Segundo Jackson Sampaio, 'loucura’ é uma categoria de senso comum de tudo aquilo que escapa à norma; ‘alienação’ é o 'deixar de ser eu e me tornar o outro', sendo esse um conceito que vem substituindo a ‘loucura’; e ‘psicopatia’, que é uma invenção médica do século XVIII, significa ‘doença da alma’. “Este último é um neologismo, para os médicos não usarem mais palavras como ‘alienação’ ou ‘loucura’. É a primeira palavra científica com sentido genérico a virar expressão do adoecer”, afirmou.
 
O reitor criticou os profissionais da prática da saúde mental que só sabem trabalhar com conceitos decorados e medicações preestabelecidas e que, ao longo dos anos, deixaram de saber os reais conceitos das palavras e seus sentidos. E ressaltou: “Para realmente compreendermos o que ocorre com os usuários do sistema de saúde mental, temos que entender o que está por trás das palavras”.
 
Por fim, o palestrante afirmou que são quatro as habilidades fundamentais que um profissional deve ter para atuar no campo da saúde mental, sendo esse um componente fundamental da área da Saúde Coletiva.
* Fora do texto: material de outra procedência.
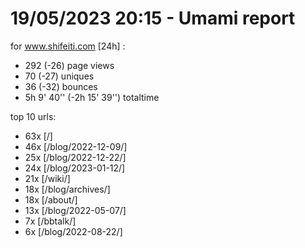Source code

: # 19/05/2023 20:15 - Umami report
for www.shifeiti.com [24h] :

 - 292 (-26) page views
 - 70 (-27) uniques
 - 36 (-32) bounces
 - 5h 9' 40'' (-2h 15' 39'') totaltime


top 10 urls:
 - 63x [/]
 - 46x [/blog/2022-12-09/]
 - 25x [/blog/2022-12-22/]
 - 24x [/blog/2023-01-12/]
 - 21x [/wiki/]
 - 18x [/blog/archives/]
 - 18x [/about/]
 - 13x [/blog/2022-05-07/]
 - 7x [/bbtalk/]
 - 6x [/blog/2022-08-22/]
São elas: habilidade técnica – dominar o uso das ferramentas existentes para o trabalho; habilidade política – compreender que cada vez mais o campo psiquiátrico não pode virar mercadoria; habilidade relacional – saber se relacionar com o outro na diferença, compreendendo-o e respeitando-o, e não se sentir ameaçado pela diversidade desse outro; e, por fim, a habilidade comunicacional – o profissional tem que saber lidar com inúmeras linguagens e formas legítimas criadas para representar a realidade humana, independentemente de onde se esteja.
 
“Só assim seremos plenamente autores e atores importantes no campo da atenção psicossocial que estamos construindo para o país”, encerrou.
 
Fechando o primeiro dia do congresso, foi apresentado o Cordel das Camisetas da Luta Antimanicomial, que, através da literatura de cordel e do desfile das camisetas, conta um pouco da história da luta antimanicocomial no país. O trabalho é de autoria da pesquisadora do Laps/ENSP Leandra Brasil da Cruz.
 
*Antonio Fuchs viajou a convite da organização do evento.